Weekly Weather v3: Radar Maps, New Settings, and Landscape Support

Version 3 of Weekly Weather is out, and it’s a significant update. The headline addition is an interactive radar map with animated precipitation overlays, but there’s a lot more packed into this release.

Weekly Weather forecast screen

Radar Map with Animated Precipitation

The biggest new feature is the radar screen. You can now pull up an interactive map and watch precipitation move across the region in real time. The animation shows a time scrubber so you can step through frames manually or let it play on its own.

The radar overlay uses live precipitation tile data layered on top of a standard Google Maps view, so you get full map interactivity — zoom, pan, and switch between radar mode and a clean map view.

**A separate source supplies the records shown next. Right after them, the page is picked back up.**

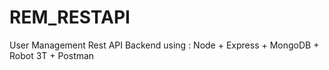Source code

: # REM_RESTAPI

User Management Rest API Backend using : Node + Express + MongoDB + Robot 3T + Postman
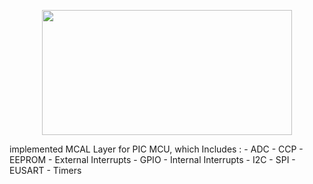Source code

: <p align="center">
<img src="https://res.cloudinary.com/rsc/image/upload/b_rgb:FFFFFF,c_pad,dpr_2.0,f_auto,h_300,q_auto,w_600/c_pad,h_300,w_600/F6230847-01" width="400" height="200"/>
</p>
implemented MCAL Layer for PIC MCU, which Includes :
- ADC
- CCP
- EEPROM
- External Interrupts
- GPIO
- Internal Interrupts
- I2C
- SPI
- EUSART
- Timers
   
 
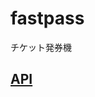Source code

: # fastpass

チケット発券機

## [API](http://petstore.swagger.io/?url=https%3a%2f%2fraw%2egithubusercontent%2ecom%2fmasahide%2ffastpass%2fmaster%2ffastpass%2eyml#/default)
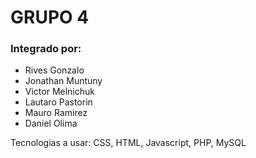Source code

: # GRUPO 4

### Integrado por:

 - Rives Gonzalo
 - Jonathan Muntuny
 - Victor Melnichuk
 - Lautaro Pastorin
 - Mauro Ramirez
 - Daniel Olima

Tecnologias a usar: CSS, HTML, Javascript, PHP, MySQL
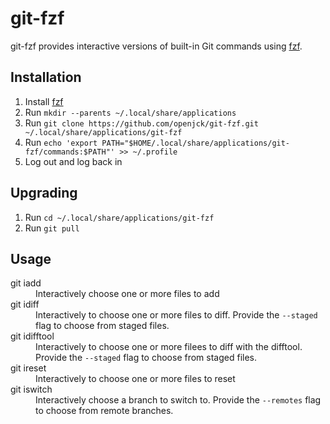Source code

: # git-fzf

git-fzf provides interactive versions of built-in Git commands using
[fzf](https://github.com/junegunn/fzf).

## Installation

1. Install [fzf](https://github.com/junegunn/fzf)
2. Run `mkdir --parents ~/.local/share/applications`
3. Run `git clone https://github.com/openjck/git-fzf.git
   ~/.local/share/applications/git-fzf`
4. Run `echo 'export
   PATH="$HOME/.local/share/applications/git-fzf/commands:$PATH"' >> ~/.profile`
5. Log out and log back in

## Upgrading

1. Run `cd ~/.local/share/applications/git-fzf`
2. Run `git pull`

## Usage

<dl>
  <dt>
    git iadd
  </dt>
  <dd>
    Interactively choose one or more files to add
  </dd>

  <dt>
    git idiff
  </dt>
  <dd>
    Interactively to choose one or more files to diff. Provide the
    <code>--staged</code> flag to choose from staged files.
  </dd>

  <dt>
    git idifftool
  </dt>
  <dd>
    Interactively to choose one or more filees to diff with the difftool.
    Provide the <code>--staged</code> flag to choose from staged files.
  </dd>

  <dt>
    git ireset
  </dt>
  <dd>
    Interactively to choose one or more files to reset
  </dd>

  <dt>
    git iswitch
  </dt>
  <dd>
    Interactively choose a branch to switch to. Provide the
    <code>--remotes</code> flag to choose from remote branches.
  </dd>
</dl>
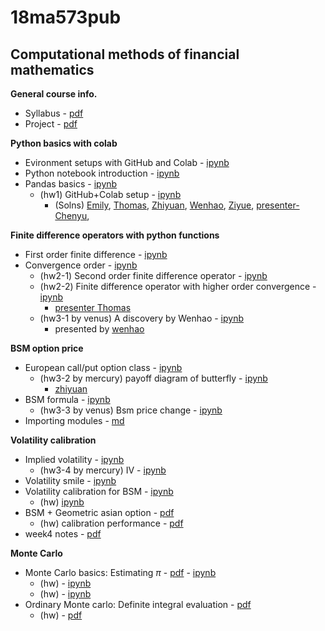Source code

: # 18ma573pub
## Computational methods of financial mathematics

__General course info.__
- Syllabus - [pdf](doc/syllabus_v01.pdf)
- Project - [pdf](doc/capstone.pdf)

__Python basics with colab__
- Evironment setups with GitHub and Colab - [ipynb](src/first_notebook_v01.ipynb)
- Python notebook introduction - [ipynb](src/python_notebook.ipynb)
- Pandas basics - [ipynb](src/pandas_basics_v01.ipynb)
  - (hw1) GitHub+Colab setup - [ipynb](src/hw_github_colab.ipynb)
    - (Solns)
      [Emily](https://github.com/hechen2020/19ma573HuixinChen),
      [Thomas](https://github.com/TALeonard/19ma573thomasleonard),
      [Zhiyuan](https://github.com/ZhyShe/18ma573ZhiyuanShe),
      [Wenhao](https://github.com/wqiu96/19ma573WenhaoQIU),
      [Ziyue](https://github.com/ZiyueNie/19ma573ZiyueNie),
      [presenter-Chenyu](https://github.com/wuchenyu38/18ma573chenyuwu),

__Finite difference operators with python functions__
- First order finite difference - [ipynb](src/first_fd_v01.ipynb)
- Convergence order - [ipynb](src/ffd_convergence_rate_v01.ipynb)
  - (hw2-1) Second order finite difference operator - [ipynb](src/second_fd_v01.ipynb) 
  - (hw2-2) Finite difference operator with higher order convergence - [ipynb](src/ex_fd_v01.ipynb)
    - [presenter Thomas](https://github.com/TALeonard/19ma573thomasleonard)
  - (hw3-1 by venus) A discovery by Wenhao - [ipynb](https://nbviewer.jupyter.org/github/songqsh/18ma573pub/blob/master/src/fd_ex_01.ipynb)
      - presented by [wenhao](https://github.com/wqiu96/19ma573WenhaoQIU)

__BSM option price__
- European call/put option class - [ipynb](src/european_options_class.ipynb)
  - (hw3-2 by mercury) payoff diagram of butterfly - 
  [ipynb](src/option_combinations.ipynb)
      - [zhiyuan](https://github.com/ZhyShe/18ma573ZhiyuanShe)
- BSM formula - [ipynb](src/bsm_formula_v01.ipynb)
  - (hw3-3 by venus) Bsm price change - [ipynb](src/bsm_price_change.ipynb)
- Importing modules - [md](src/import_modules.md)

__Volatility calibration__

- Implied volatility - [ipynb](src/implied_vol_v01.ipynb)
  - (hw3-4 by mercury) IV - [ipynb](src/hw_implied_vol.ipynb)
- Volatility smile - [ipynb](src/vol_smile_v01.ipynb)
- Volatility calibration for BSM - [ipynb](src/bsm_calibration_v01.ipynb)
  - (hw) [ipynb](src/hw_bsm_calibration.ipynb)
- BSM + Geometric asian option - [pdf](doc/bsm_geometric_asian_option.pdf)
    - (hw) calibration performance - [pdf](doc/hw_bsm_geometric_asian_option.pdf)
- week4 notes - [pdf](doc/week4.pdf)

__Monte Carlo__
- Monte Carlo basics: Estimating $\pi$ - [pdf](doc/pi_mc_02.pdf) - [ipynb](src/pi.ipynb)
  - (hw) - [ipynb](src/hw_mc_01.ipynb)
  - (hw) - [ipynb](src/hw_mc_02.ipynb)
- Ordinary Monte carlo: Definite integral evaluation - [pdf](doc/omc_integral_01.pdf)
  - (hw) - [pdf](doc/hw_omc_integral.pdf)
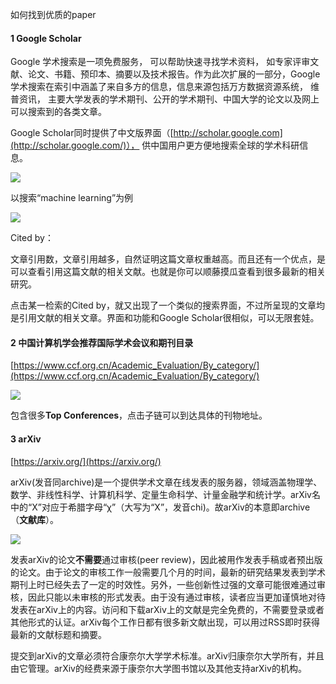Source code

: 如何找到优质的paper

#### 1 Google Scholar

Google 学术搜索是一项免费服务， 可以帮助快速寻找学术资料， 如专家评审文献、论文、书籍、预印本、摘要以及技术报告。作为此次扩展的一部分，Google 学术搜索在索引中涵盖了来自多方的信息，信息来源包括万方数据资源系统， 维普资讯， 主要大学发表的学术期刊、公开的学术期刊、中国大学的论文以及网上可以搜索到的各类文章。

Google Scholar同时提供了中文版界面（[http://scholar.google.com](http://scholar.google.com/)）， 供中国用户更方便地搜索全球的学术科研信息。

![](https://tva1.sinaimg.cn/large/008eGmZEgy1gmxo2yqe7cj30j40begml.jpg)

以搜索“machine learning”为例

![](https://tva1.sinaimg.cn/large/008eGmZEgy1gmxo3i4jhvj30ob03h74l.jpg)

Cited by：

文章引用数，文章引用越多，自然证明这篇文章权重越高。而且还有一个优点，是可以查看引用这篇文献的相关文献。也就是你可以顺藤摸瓜查看到很多最新的相关研究。

点击某一检索的Cited by，就又出现了一个类似的搜索界面，不过所呈现的文章均是引用文献的相关文章。界面和功能和Google Scholar很相似，可以无限套娃。



#### 2 中国计算机学会推荐国际学术会议和期刊目录

[https://www.ccf.org.cn/Academic_Evaluation/By_category/](https://www.ccf.org.cn/Academic_Evaluation/By_category/)

![](https://tva1.sinaimg.cn/large/008eGmZEgy1gmxoab47fnj30wu0hn43h.jpg)

包含很多**Top Conferences**，点击子链可以到达具体的刊物地址。



#### 3 arXiv

[https://arxiv.org/](https://arxiv.org/)

arXiv(发音同archive)是一个提供学术文章在线发表的服务器，领域涵盖物理学、数学、非线性科学、计算机科学、定量生命科学、计量金融学和统计学。arXiv名中的“X”对应于希腊字母“χ”（大写为“Χ”，发音chi)。故arXiv的本意即archive（**文献库**）。

![](https://tva1.sinaimg.cn/large/008eGmZEgy1gmxof165r2j30wm0i6n1y.jpg)

发表arXiv的论文**不需要**通过审核(peer review)，因此被用作发表手稿或者预出版的论文。由于论文的审核工作一般需要几个月的时间，最新的研究结果发表到学术期刊上时已经失去了一定的时效性。另外，一些创新性过强的文章可能很难通过审核，因此只能以未审核的形式发表。由于没有通过审核，读者应当更加谨慎地对待发表在arXiv上的内容。访问和下载arXiv上的文献是完全免费的，不需要登录或者其他形式的认证。arXiv每个工作日都有很多新文献出现，可以用过RSS即时获得最新的文献标题和摘要。

提交到arXiv的文章必须符合康奈尔大学学术标准。arXiv归康奈尔大学所有，并且由它管理。arXiv的经费来源于康奈尔大学图书馆以及其他支持arXiv的机构。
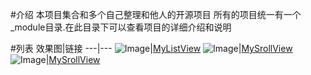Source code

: #介绍
本项目集合和多个自己整理和他人的开源项目
所有的项目统一有一个_module目录.在此目录下可以查看项目的详细介绍和说明

#列表
效果图|链接
---|---
![Image](https://github.com/siyehua/Android_Siyehua/blob/master/MyListView/_module/mylistview.gif)|[MyListView](https://github.com/siyehua/Android_Siyehua/tree/master/MyListView)
![Image](https://github.com/siyehua/Android_Siyehua/blob/master/srcollshowandhide/_module/myScrollView.gif)|[MySrollView](https://github.com/siyehua/Android_Siyehua/tree/master/srcollshowandhide)
![Image](https://github.com/siyehua/Android_Siyehua/blob/master/changesystembarcolor/_module/redering_pic.jpg)|[MySrollView](https://github.com/siyehua/Android_Siyehua/tree/master/changesystembarcolor)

Radar screen showing animated precipitation overlay

A few things worth noting about the radar implementation:

  • Tile caching has been improved, so switching between frames is smoother
  • Zoom level is preserved when toggling radar mode on and off — no more jumping back to the default zoom
  • The map no longer shows Null Island (0°, 0°) when navigating from the weather screen, which was a bug introduced earlier

Map Screen

Alongside the radar, there’s a dedicated map screen for viewing your current location and saved places. It shares the same navigation structure as the weather screen, so jumping between your saved locations is quick.

Map screen showing location

Settings: Units, Theme, and Radar Speed

A proper settings screen is new in v3. Previously there were no user-configurable options — now you can set:

  • Units — Metric (°C, km/h) or Imperial (°F, mph)
  • Theme — System default, Light, or Dark
  • Radar speed — Normal (x1) or Fast (x2)
Settings screen

Landscape Layout Support

All three main screens — weather, map, and settings — now have proper landscape layouts. Previously the app was portrait-only. If you use it on a tablet or just rotate your phone, it adapts correctly.

Adaptive Navigation

The navigation structure has been updated to be adaptive. On smaller screens you get a bottom nav bar; on larger screens the layout adjusts accordingly. This was part of a broader cleanup that also consolidated several modules and fixed edge-to-edge display issues.

Under the Hood

On the dependency injection side, the app moved from Dagger Hilt to Koin in v2.6.2, which simplified the setup considerably. v3 builds on that foundation with the new features above.

The app remains open source under MIT licence — the source is on Gitea and the app is available on Google Play. Weather data is provided by Open-Meteo.